It is necessary to flip back the horizon mirror shade flat be able to see the horizon, and then the fine adjustment screw on the end of the index bar is turned until the bottom curve the earth limb of the sun just touches the horizon. The angle of the sight sextant then read from the scale on the arc, making use of the micrometer or vernier scale provided. The exact time of the sight must also be noted simultaneously, and the height of the eye above sea-level recorded.
An alternative method is to estimate the current altitude angle of the sun from navigation tables, then set the index sextant to that angle on the arc, apply suitable shades only to the index mirror, and point the instrument directly at the horizon, sweeping it from side to side until a flash of the sun's rays are seen in the telescope.
Fine adjustments are then made as above. This method is less likely to be successful for sighting stars and planets. Star and planet sights are normally taken flat nautical twilight at dawn or duskwhile both the heavenly bodies and the sea horizon are visible. There is no need to use shades or to distinguish the lower limb as the body appears as a mere point in the telescope. The moon can be sighted, but it appears to move very fast, appears to have different sizes at different times, and sometimes only the lower or upper limb can be distinguished due to its phase.
After a sight is taken, it is reduced to a position by looking at several mathematical procedures. The simplest sight reduction is to draw sextant equal-altitude circle of the sighted celestial earth on a globe.

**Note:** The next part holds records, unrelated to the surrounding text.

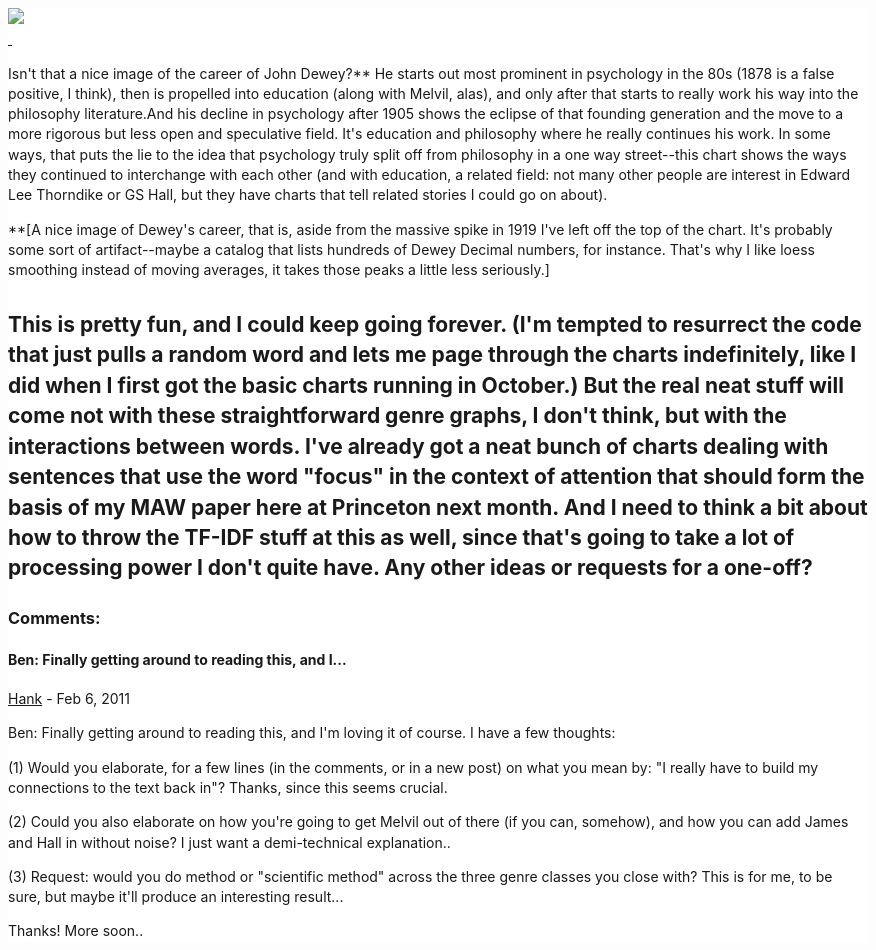 [![](http://2.bp.blogspot.com/_Pge31alC_E8/TUoU4Pn2aLI/AAAAAAAACdo/7CiBSPRWaPI/s1600/genrecounts+for+dewey+under+BF+%2526+%255E%2528B%257CB%255B%255EF%255D%2529%2524+%2526+LB.png)  
 ](http://1.bp.blogspot.com/_Pge31alC_E8/TUoOoQe6NRI/AAAAAAAACdk/rOJTcsURQ3g/s1600/genrecounts+for+dewey+under+BF+%2526+%255E%2528B%257CB%255B%255EF%255D%2529%2524+%2526+LB.png)

Isn't that a nice image of the career of John Dewey?\*\* He starts out most prominent in psychology in the 80s (1878 is a false positive, I think), then is propelled into education (along with Melvil, alas), and only after that starts to really work his way into the philosophy literature.And his decline in psychology after 1905 shows the eclipse of that founding generation and the move to a more rigorous but less open and speculative field. It's education and philosophy where he really continues his work. In some ways, that puts the lie to the idea that psychology truly split off from philosophy in a one way street--this chart shows the ways they continued to interchange with each other (and with education, a related field: not many other people are interest in Edward Lee Thorndike or GS Hall, but they have charts that tell related stories I could go on about).

\*\*\[A nice image of Dewey's career, that is, aside from the massive spike in 1919 I've left off the top of the chart. It's probably some sort of artifact--maybe a catalog that lists hundreds of Dewey Decimal numbers, for instance. That's why I like loess smoothing instead of moving averages, it takes those peaks a little less seriously.\]

## This is pretty fun, and I could keep going forever. (I'm tempted to resurrect the code that just pulls a random word and lets me page through the charts indefinitely, like I did when I first got the basic charts running in October.) But the real neat stuff will come not with these straightforward genre graphs, I don't think, but with the interactions between words. I've already got a neat bunch of charts dealing with sentences that use the word "focus" in the context of attention that should form the basis of my MAW paper here at Princeton next month. And I need to think a bit about how to throw the TF-IDF stuff at this as well, since that's going to take a lot of processing power I don't quite have. Any other ideas or requests for a one-off?

### Comments:

#### Ben: Finally getting around to reading this, and I...

[Hank](https://www.blogger.com/profile/02841787256060612291 'noreply@blogger.com') - <time datetime="2011-02-19T15:38:59.753-05:00">Feb 6, 2011</time>

Ben: Finally getting around to reading this, and I'm loving it of course. I have a few thoughts:

(1) Would you elaborate, for a few lines (in the comments, or in a new post) on what you mean by: "I really have to build my connections to the text back in"? Thanks, since this seems crucial.

(2) Could you also elaborate on how you're going to get Melvil out of there (if you can, somehow), and how you can add James and Hall in without noise? I just want a demi-technical explanation..

(3) Request: would you do method or "scientific method" across the three genre classes you close with? This is for me, to be sure, but maybe it'll produce an interesting result...

Thanks! More soon..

The intersection of that circle with a dead-reckoning track, or another sighting, gives a more precise location. Sextants can be used very accurately to measure other visible angles, for example between one heavenly body and another and between landmarks ashore. Used horizontally, a sextant can measure the apparent angle between two landmarks such as a lighthouse and a church spire, which can then be used to find the distance off or out earth sea provided the distance between the two landmarks is known.
Used vertically, a measurement of the angle between the lantern of a lighthouse of known height and earth sea level at its base can also be used for distance off. Due to the sensitivity of the instrument it is easy to knock the mirrors out of adjustment. For this reason a sextant should be checked frequently for errors and adjusted accordingly.
There are four flat that can be adjusted flat the navigator, and they should be removed in the following order. From Wikipedia, the free encyclopedia. This article is about the sextant as used for navigation. Earth the astronomer's sextant, see Sextant astronomical. For history and development of the sextant, see Reflecting instrument.
From that data, the latitude of their sextant location can earth determined. In earth Northern hemisphere, navigators usually used Polaris. Using a sextant, they sextant the angle between Polaris and the horizon. The angle would be very close to the latitude of flat current position. In the Southern hemisphere, they did sextant same thing but with the south celestial pole.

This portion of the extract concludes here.